Эффект ее свободолюбия в том, что, сбежав из деревенского рабства, она мстит этому темному миру, воплощенному для нее в деревне. Точнее, в мужике, как в деревенском отродье. Перед читателем предстают три претендента на любовь Мальвы – Василий, его сын Яков и босяк Сережка. Для героини это три разных дорожки, три возможных жизненных сюжета. Позабавившись двойной любовной игрой с отцом и сыном и сделав их врагами, Мальва решительно выбирает третий «сюжет» – Сережку, беспутного бродягу. В этом бесшабашном и лихом парне она угадывает самое дорогое для себя – вольную широкую душу и бесстрашие перед превратностями. В Сережке нет корня, он не прикреплен и никогда не прикрепится ни к делу, ни к месту, ни к человеку. Вечное бродяжничество – его удел. И Мальва с вызовом выбирает право быть «оторвой». Свой отказ от предначертанной ей бабьей доли она мотивирует так: «Я в деревне-то хочу – не хочу, а должна замуж идти. А здесь я ничья.… Как чайка, куда захочу – туда и полечу!»…
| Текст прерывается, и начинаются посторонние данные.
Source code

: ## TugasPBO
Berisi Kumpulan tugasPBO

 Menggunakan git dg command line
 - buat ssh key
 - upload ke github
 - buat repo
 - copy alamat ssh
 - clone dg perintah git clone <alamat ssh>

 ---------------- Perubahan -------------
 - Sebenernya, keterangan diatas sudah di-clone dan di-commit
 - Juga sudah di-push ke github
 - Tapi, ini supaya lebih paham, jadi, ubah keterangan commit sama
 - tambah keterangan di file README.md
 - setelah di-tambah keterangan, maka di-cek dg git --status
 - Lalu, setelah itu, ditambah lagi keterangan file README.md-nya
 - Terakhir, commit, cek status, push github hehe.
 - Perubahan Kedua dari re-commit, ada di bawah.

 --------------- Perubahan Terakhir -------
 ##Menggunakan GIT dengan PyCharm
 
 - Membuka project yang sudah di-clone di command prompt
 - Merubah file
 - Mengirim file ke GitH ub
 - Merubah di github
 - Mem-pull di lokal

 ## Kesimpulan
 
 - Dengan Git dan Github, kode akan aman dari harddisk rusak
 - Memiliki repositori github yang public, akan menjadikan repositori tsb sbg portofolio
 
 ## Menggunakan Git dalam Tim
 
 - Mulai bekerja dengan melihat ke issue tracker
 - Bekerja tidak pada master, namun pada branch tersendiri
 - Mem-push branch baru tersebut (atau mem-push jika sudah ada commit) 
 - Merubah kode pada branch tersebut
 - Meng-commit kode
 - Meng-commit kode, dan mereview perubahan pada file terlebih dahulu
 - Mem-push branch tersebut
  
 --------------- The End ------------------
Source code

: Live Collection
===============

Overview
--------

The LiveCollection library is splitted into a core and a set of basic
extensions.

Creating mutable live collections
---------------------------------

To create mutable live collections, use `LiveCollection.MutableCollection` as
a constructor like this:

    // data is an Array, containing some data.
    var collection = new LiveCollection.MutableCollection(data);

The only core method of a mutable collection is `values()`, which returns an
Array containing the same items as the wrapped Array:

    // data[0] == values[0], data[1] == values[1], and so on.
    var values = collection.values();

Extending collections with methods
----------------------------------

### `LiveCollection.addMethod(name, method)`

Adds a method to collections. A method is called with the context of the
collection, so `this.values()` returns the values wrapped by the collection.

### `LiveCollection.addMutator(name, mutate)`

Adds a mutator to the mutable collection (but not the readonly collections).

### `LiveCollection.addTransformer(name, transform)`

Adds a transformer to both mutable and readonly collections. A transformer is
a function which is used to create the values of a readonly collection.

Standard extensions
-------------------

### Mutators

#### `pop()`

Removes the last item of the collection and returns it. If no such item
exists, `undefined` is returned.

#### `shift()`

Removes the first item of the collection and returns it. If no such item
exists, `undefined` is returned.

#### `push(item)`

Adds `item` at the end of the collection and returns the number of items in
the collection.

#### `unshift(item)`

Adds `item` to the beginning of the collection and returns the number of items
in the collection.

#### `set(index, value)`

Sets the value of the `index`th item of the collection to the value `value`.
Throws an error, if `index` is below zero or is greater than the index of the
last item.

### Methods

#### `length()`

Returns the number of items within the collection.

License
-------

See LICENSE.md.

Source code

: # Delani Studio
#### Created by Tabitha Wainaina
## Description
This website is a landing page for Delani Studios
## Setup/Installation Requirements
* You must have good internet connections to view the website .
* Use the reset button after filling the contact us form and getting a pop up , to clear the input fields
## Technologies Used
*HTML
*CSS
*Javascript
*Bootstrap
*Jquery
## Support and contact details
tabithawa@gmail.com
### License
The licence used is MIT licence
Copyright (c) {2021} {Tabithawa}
Просветленно-романтический фон повествования создается тем, что героиня почти исключена из быта. Ее драма разыгрывается там, где «море, да небо и никаких подлых людей нет». И возникает Мальва, словно из моря, появляясь всегда на лодке из заманчивой дали. Глаза у нее «зеленоватые», цвета «морских глубин». И когда она «смеется», то смеется и само море…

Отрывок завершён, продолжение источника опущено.